It is worth remembering, too, that many in the intelligence community believe that even Putin’s trump card – his much-vaunted tactical nuclear weapons – would not actually work properly because of age and mismanagement, even if the soldiers manning them could be persuaded to deploy them, which is far from clear.
As a former soldier, I remain certain this rot will inevitably deprive Russians of the will to fight. The most effective soldiers the Kremlin has left are the criminals that have been sprung out of jails across Russia to fight with the mercenary Wagner Group. But the moral component to fighting spirit is embedded in the belief and right of the fight, and the “silver” shilling of encouragement will only glint for so long. Russian gold is now badly tarnished and the exploitation of the people by a small elite is now all too obvious. The Kremlin’s coin will eventually poison those who cherish it and lead to Russia’s capitulation.

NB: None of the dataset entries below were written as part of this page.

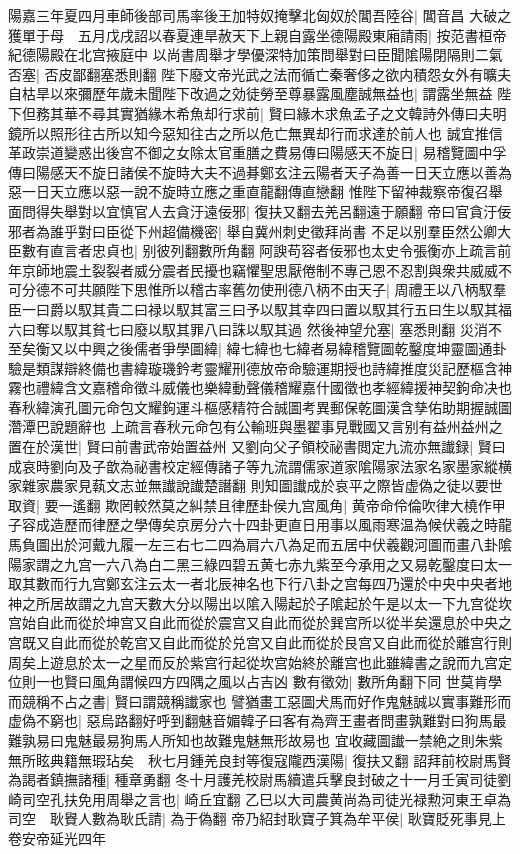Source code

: 陽嘉三年夏四月車師後部司馬率後王加特奴掩擊北匈奴於閶吾陸谷|{
	閶音昌}
大破之獲單于母　五月戊戌詔以春夏連旱赦天下上親自露坐德陽殿東廂請雨|{
	按范書桓帝紀德陽殿在北宫掖庭中}
以尚書周舉才學優深特加策問舉對曰臣聞隂陽閉隔則二氣否塞|{
	否皮鄙翻塞悉則翻}
陛下廢文帝光武之法而循亡秦奢侈之欲内積怨女外有曠夫自枯旱以來彌歷年歲未聞陛下改過之効徒勞至尊暴露風塵誠無益也|{
	謂露坐無益}
陛下但務其華不尋其實猶緣木希魚却行求前|{
	賢曰緣木求魚孟子之文韓詩外傳曰夫明鏡所以照形往古所以知今惡知往古之所以危亡無異却行而求達於前人也}
誠宜推信革政崇道變惑出後宫不御之女除太官重膳之費易傳曰陽感天不旋日|{
	易稽覽圖中孚傳曰陽感天不旋日諸侯不旋時大夫不過朞鄭玄注云陽者天子為善一日天立應以善為惡一日天立應以惡一說不旋時立應之重直龍翻傳直戀翻}
惟陛下留神裁察帝復召舉面問得失舉對以宜慎官人去貪汙遠佞邪|{
	復扶又翻去羌呂翻遠于願翻}
帝曰官貪汙佞邪者為誰乎對曰臣從下州超備機密|{
	舉自冀州刺史徵拜尚書}
不足以别羣臣然公卿大臣數有直言者忠貞也|{
	别彼列翻數所角翻}
阿諛苟容者佞邪也太史令張衡亦上疏言前年京師地震土裂裂者威分震者民擾也竊懼聖思厭倦制不專己恩不忍割與衆共威威不可分德不可共願陛下思惟所以稽古率舊勿使刑德八柄不由天子|{
	周禮王以八柄馭羣臣一曰爵以馭其貴二曰禄以馭其富三曰予以馭其幸四曰置以馭其行五曰生以馭其福六曰奪以馭其貧七曰廢以馭其罪八曰誅以馭其過}
然後神望允塞|{
	塞悉則翻}
災消不至矣衡又以中興之後儒者爭學圖緯|{
	緯七緯也七緯者易緯稽覽圖乾鑿度坤靈圖通卦驗是類謀辯終備也書緯璇璣鈐考靈耀刑德放帝命驗運期授也詩緯推度災記歷樞含神霧也禮緯含文嘉稽命徵斗威儀也樂緯動聲儀稽耀嘉什國徵也孝經緯援神契鉤命决也春秋緯演孔圖元命包文耀鉤運斗樞感精符合誠圖考異郵保乾圖漢含孳佑助期握誠圖濳潭巴說題辭也}
上疏言春秋元命包有公輸班與墨翟事見戰國又言别有益州益州之置在於漢世|{
	賢曰前書武帝始置益州}
又劉向父子領校祕書閲定九流亦無䜟録|{
	賢曰成哀時劉向及子歆為祕書校定經傳諸子等九流謂儒家道家隂陽家法家名家墨家縱横家雜家農家見蓻文志並無䜟說䜟楚譖翻}
則知圖䜟成於哀平之際皆虚偽之徒以要世取資|{
	要一遙翻}
欺罔較然莫之糾禁且律歷卦侯九宫風角|{
	黄帝命伶倫吹律大橈作甲子容成造歷而律歷之學傳矣京房分六十四卦更直日用事以風雨寒温為候伏羲之時龍馬負圖出於河戴九履一左三右七二四為肩六八為足而五居中伏羲觀河圖而畫八卦隂陽家謂之九宫一六八為白二黑三綠四碧五黄七赤九紫至今承用之又易乾鑿度曰太一取其數而行九宫鄭玄注云太一者北辰神名也下行八卦之宫每四乃還於中央中央者地神之所居故謂之九宫天數大分以陽出以隂入陽起於子隂起於午是以太一下九宫從坎宫始自此而從於坤宫又自此而從於震宫又自此而從於巽宫所以從半矣還息於中央之宫既又自此而從於乾宫又自此而從於兑宫又自此而從於艮宫又自此而從於離宫行則周矣上遊息於太一之星而反於紫宫行起從坎宫始終於離宫也此雖緯書之說而九宫定位則一也賢曰風角謂候四方四隅之風以占吉凶}
數有徵効|{
	數所角翻下同}
世莫肯學而競稱不占之書|{
	賢曰謂競稱䜟家也}
譬猶畫工惡圖犬馬而好作鬼魅誠以實事難形而虚偽不窮也|{
	惡烏路翻好呼到翻魅音媚韓子曰客有為齊王畫者問畫孰難對曰狗馬最難孰易曰鬼魅最易狗馬人所知也故難鬼魅無形故易也}
宜收藏圖䜟一禁絶之則朱紫無所眩典籍無瑕玷矣　秋七月鍾羌良封等復寇隴西漢陽|{
	復扶又翻}
詔拜前校尉馬賢為謁者鎮撫諸種|{
	種章勇翻}
冬十月護羌校尉馬續遣兵擊良封破之十一月壬寅司徒劉崎司空孔扶免用周舉之言也|{
	崎丘宜翻}
乙巳以大司農黄尚為司徒光禄勲河東王卓為司空　耿䝿人數為耿氏請|{
	為于偽翻}
帝乃紹封耿寶子箕為牟平侯|{
	耿寶貶死事見上卷安帝延光四年}


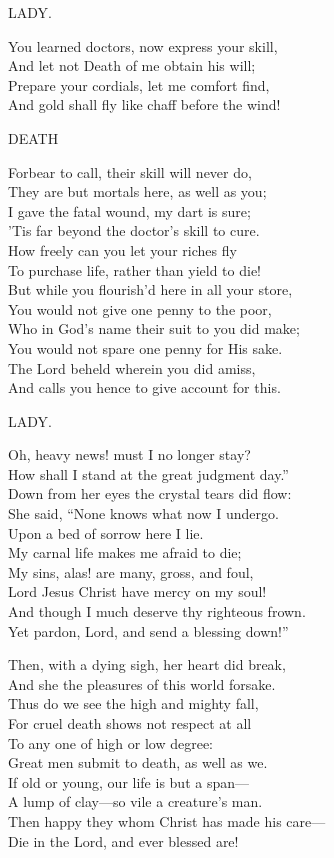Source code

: \begin{dcverse}
\vin\vin\vin\vin\vin LADY.

You learned doctors, now express your skill,\\
And let not Death of me obtain his will;\\
Prepare your cordials, let me comfort find,\\
And gold shall fly like chaff before the wind!

\vin\vin\vin\vin\vin DEATH

Forbear to call, their skill will never do,\\
They are but mortals here, as well as you;\\
I gave the fatal wound, my dart is sure;\\
’Tis far beyond the doctor’s skill to cure.\\
How freely can you let your riches fly\\
To purchase life, rather than yield to die!\\
But while you flourish’d here in all your store,\\
You would not give one penny to the poor,\\
Who in God’s name their suit to you did make;\\
You would not spare one penny for His sake.\\
The Lord beheld wherein you did amiss,\\
And calls you hence to give account for this.

\vin\vin\vin\vin\vin LADY.

Oh, heavy news! must I no longer stay?\\
How shall I stand at the great judgment day.”\\
Down from her eyes the crystal tears did flow:\\
She said, “None knows what now I undergo.\\
Upon a bed of sorrow here I lie.\\
My carnal life makes me afraid to die;\\
My sins, alas! are many, gross, and foul,\\
Lord Jesus Christ have mercy on my soul!\\
And though I much deserve thy righteous frown.\\
Yet pardon, Lord, and send a blessing down!”

Then, with a dying sigh, her heart did break,\\
And she the pleasures of this world forsake.\\
Thus do we see the high and mighty fall,\\
For cruel death shows not respect at all\\
To any one of high or low degree:\\
Great men submit to death, as well as we.\\
If old or young, our life is but a span—\\
A lump of clay—so vile a creature’s man.\\
Then happy they whom Christ has made his care—\\
Die in the Lord, and ever blessed are!
\end{dcverse}
\pagebreak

The timing of this implosion will entirely depend on Western resilience to keep giving Ukraine the weapons it needs to drain the Russians of their morale and ability to fight. Reports that Ukrainian units are having to ration shells when they have the might of so many advanced industrialised countries behind them shames us all. This is 2023, not 1915.
To those who think Russia can still summon an unstoppable wave of men and materiel like in the Second World War, think again. Putin’s gangsters have pillaged their own country, normalised corruption throughout the ranks of the military, and, in doing so, doomed themselves to defeat. The moral corruption endemic in Russia will bring Putin down, as it has countless tyrants before him. It is only a matter of time, if the West shows the same resilience in supporting Ukraine as the Ukrainians have in defending their country.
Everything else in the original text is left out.